# [What you should do]
One range is to be output from the listing below, exactly as written: the line with "In the interim, many" to the line with "Avoiding the temptation", both kept.

========================================================================

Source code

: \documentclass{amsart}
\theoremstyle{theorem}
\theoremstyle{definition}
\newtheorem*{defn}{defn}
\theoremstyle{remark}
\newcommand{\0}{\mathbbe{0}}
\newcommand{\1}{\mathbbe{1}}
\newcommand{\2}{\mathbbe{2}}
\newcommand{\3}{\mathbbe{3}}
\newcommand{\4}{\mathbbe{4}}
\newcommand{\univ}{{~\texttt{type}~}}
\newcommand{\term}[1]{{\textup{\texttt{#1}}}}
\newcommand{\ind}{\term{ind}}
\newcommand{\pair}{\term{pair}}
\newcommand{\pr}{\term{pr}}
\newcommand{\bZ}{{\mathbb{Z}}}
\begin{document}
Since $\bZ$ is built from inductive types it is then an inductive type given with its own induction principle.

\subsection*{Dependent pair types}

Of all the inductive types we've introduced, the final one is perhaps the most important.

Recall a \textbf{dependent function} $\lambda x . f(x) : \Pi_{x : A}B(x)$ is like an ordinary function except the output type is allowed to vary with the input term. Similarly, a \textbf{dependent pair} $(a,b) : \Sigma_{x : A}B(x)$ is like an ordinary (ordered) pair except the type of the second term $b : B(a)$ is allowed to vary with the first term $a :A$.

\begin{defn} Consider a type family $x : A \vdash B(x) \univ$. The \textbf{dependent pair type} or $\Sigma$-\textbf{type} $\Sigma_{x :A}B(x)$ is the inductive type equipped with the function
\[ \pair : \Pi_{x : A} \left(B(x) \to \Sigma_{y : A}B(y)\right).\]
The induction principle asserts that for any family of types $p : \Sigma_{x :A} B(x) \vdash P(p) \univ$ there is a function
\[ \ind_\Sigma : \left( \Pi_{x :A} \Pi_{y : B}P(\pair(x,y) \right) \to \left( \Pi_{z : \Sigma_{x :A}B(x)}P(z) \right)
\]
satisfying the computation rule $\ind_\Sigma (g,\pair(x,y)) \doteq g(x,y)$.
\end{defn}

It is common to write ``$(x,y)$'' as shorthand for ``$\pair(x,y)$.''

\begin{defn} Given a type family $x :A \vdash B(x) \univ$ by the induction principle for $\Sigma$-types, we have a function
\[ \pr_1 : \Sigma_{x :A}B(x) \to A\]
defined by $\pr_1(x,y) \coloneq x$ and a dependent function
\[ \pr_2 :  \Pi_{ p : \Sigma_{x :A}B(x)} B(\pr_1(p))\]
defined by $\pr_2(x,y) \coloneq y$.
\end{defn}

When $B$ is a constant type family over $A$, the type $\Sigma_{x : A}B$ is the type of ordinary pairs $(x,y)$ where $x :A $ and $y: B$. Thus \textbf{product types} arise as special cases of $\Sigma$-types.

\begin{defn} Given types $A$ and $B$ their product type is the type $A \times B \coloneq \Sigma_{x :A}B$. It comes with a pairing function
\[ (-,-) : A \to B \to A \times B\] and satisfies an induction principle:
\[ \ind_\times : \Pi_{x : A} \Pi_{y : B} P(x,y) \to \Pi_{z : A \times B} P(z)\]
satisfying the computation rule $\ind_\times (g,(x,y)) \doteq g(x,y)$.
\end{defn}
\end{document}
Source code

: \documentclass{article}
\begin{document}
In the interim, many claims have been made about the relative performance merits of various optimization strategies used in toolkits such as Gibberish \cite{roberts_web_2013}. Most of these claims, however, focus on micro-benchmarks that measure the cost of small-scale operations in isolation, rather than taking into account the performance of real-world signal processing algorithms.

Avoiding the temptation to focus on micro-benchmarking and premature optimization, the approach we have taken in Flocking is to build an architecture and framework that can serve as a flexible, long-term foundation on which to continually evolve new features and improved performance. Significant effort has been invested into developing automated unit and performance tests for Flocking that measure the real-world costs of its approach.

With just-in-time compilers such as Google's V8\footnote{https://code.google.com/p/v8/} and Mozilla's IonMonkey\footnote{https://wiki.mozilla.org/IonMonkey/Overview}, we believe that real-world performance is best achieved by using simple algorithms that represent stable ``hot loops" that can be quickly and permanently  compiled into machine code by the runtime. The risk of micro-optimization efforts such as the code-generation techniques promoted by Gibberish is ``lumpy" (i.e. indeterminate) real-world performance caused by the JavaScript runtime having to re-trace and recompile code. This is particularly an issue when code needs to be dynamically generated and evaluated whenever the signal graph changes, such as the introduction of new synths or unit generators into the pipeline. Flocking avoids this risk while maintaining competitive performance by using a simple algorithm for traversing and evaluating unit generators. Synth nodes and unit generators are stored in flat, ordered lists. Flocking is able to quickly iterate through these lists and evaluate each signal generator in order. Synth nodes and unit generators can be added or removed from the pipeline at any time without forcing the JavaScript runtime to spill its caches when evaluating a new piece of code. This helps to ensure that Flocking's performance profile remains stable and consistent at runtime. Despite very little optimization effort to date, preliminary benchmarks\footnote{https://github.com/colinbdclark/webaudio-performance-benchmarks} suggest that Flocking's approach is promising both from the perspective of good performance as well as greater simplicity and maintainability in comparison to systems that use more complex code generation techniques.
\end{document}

========================================================================

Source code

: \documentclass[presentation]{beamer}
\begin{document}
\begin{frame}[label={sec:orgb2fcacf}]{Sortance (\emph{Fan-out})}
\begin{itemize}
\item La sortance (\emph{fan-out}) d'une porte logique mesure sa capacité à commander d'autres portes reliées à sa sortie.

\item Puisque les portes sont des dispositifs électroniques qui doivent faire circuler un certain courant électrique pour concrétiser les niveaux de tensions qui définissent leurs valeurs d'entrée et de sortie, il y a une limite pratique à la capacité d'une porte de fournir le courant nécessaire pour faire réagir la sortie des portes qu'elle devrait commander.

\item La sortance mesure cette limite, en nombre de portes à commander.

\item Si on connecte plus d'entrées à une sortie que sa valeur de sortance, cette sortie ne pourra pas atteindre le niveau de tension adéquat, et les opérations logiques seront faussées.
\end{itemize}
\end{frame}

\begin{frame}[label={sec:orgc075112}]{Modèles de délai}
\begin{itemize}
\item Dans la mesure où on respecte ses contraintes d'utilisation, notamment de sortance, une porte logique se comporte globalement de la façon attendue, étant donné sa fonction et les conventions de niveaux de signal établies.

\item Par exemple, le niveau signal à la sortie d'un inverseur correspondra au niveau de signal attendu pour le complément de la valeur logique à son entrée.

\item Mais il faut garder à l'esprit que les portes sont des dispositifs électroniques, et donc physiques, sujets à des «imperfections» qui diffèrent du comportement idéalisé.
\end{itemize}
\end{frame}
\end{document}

========================================================================

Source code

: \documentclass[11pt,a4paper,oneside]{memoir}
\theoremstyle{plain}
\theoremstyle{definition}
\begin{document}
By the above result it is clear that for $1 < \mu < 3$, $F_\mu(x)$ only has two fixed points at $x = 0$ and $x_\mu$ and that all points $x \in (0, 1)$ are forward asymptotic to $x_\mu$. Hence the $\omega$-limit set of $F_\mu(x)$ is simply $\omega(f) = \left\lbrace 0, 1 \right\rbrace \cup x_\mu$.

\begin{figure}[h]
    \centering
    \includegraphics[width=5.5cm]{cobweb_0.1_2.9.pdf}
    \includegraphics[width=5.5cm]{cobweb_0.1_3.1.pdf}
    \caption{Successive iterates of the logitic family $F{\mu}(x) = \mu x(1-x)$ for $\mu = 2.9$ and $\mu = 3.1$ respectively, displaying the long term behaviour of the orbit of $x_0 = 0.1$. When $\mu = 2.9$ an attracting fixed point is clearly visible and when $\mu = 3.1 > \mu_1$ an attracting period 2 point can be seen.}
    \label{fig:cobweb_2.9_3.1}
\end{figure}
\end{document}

========================================================================

# [Exercise output]
In the interim, many claims have been made about the relative performance merits of various optimization strategies used in toolkits such as Gibberish \cite{roberts_web_2013}. Most of these claims, however, focus on micro-benchmarks that measure the cost of small-scale operations in isolation, rather than taking into account the performance of real-world signal processing algorithms.

Avoiding the temptation to focus on micro-benchmarking and premature optimization, the approach we have taken in Flocking is to build an architecture and framework that can serve as a flexible, long-term foundation on which to continually evolve new features and improved performance. Significant effort has been invested into developing automated unit and performance tests for Flocking that measure the real-world costs of its approach.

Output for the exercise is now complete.